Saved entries
*** Block opens ***

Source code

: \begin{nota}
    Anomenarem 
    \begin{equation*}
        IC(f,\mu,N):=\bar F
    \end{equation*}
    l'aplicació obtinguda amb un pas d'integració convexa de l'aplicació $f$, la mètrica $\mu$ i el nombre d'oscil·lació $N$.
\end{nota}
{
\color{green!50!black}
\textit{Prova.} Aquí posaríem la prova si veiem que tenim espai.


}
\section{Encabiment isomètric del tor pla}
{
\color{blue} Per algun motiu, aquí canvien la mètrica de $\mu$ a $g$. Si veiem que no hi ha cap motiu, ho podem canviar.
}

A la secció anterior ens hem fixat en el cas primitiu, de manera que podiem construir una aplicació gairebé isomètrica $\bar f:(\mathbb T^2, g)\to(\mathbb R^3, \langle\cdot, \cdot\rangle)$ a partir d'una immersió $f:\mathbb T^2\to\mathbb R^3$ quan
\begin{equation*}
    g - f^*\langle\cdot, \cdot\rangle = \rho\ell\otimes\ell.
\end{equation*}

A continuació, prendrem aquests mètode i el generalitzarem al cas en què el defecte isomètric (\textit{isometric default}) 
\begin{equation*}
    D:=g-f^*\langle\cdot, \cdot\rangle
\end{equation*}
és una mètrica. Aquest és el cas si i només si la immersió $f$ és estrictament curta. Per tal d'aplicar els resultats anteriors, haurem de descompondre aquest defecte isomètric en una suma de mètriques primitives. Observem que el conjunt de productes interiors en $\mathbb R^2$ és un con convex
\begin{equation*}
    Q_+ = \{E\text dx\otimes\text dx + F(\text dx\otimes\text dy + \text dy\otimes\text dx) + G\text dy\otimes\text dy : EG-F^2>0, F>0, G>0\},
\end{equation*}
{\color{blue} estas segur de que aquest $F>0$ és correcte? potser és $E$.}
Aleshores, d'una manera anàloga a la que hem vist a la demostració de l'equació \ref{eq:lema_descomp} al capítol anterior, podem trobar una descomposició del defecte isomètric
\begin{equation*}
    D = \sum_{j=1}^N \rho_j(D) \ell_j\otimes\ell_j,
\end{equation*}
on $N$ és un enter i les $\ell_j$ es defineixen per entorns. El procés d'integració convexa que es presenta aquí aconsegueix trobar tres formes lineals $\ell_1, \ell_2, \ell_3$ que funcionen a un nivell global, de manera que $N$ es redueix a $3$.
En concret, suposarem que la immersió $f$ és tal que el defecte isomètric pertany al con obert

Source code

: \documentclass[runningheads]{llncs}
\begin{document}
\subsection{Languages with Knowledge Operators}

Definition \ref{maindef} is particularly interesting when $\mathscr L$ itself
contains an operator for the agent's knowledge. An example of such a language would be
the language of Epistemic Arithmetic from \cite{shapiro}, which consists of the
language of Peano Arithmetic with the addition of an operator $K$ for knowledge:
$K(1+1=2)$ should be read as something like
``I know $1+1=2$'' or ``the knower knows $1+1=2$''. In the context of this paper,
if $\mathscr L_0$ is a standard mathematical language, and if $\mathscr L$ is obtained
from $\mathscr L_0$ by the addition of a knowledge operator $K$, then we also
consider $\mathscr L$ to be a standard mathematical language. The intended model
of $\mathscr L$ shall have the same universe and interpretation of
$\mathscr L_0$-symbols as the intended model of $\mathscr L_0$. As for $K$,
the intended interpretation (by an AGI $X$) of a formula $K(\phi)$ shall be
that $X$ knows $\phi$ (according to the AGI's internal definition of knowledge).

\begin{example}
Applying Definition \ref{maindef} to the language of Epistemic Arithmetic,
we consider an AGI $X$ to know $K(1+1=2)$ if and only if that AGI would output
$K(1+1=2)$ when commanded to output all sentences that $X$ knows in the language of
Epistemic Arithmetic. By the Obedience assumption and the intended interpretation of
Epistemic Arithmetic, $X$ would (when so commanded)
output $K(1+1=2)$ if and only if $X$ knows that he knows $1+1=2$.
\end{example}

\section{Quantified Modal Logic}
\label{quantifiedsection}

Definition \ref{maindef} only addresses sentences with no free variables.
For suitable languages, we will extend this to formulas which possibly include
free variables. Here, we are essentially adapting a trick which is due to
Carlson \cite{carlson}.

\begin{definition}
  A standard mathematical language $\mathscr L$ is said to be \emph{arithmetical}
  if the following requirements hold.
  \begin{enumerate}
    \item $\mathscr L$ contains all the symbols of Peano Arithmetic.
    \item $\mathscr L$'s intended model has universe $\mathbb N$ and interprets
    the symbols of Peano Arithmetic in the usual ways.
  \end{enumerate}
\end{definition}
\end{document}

*** Block closes ***

● What you need to do
In the data above, find each line that has the word "free" and copy it out.

● Written response
Definition \ref{maindef} only addresses sentences with no free variables.
free variables. Here, we are essentially adapting a trick which is due to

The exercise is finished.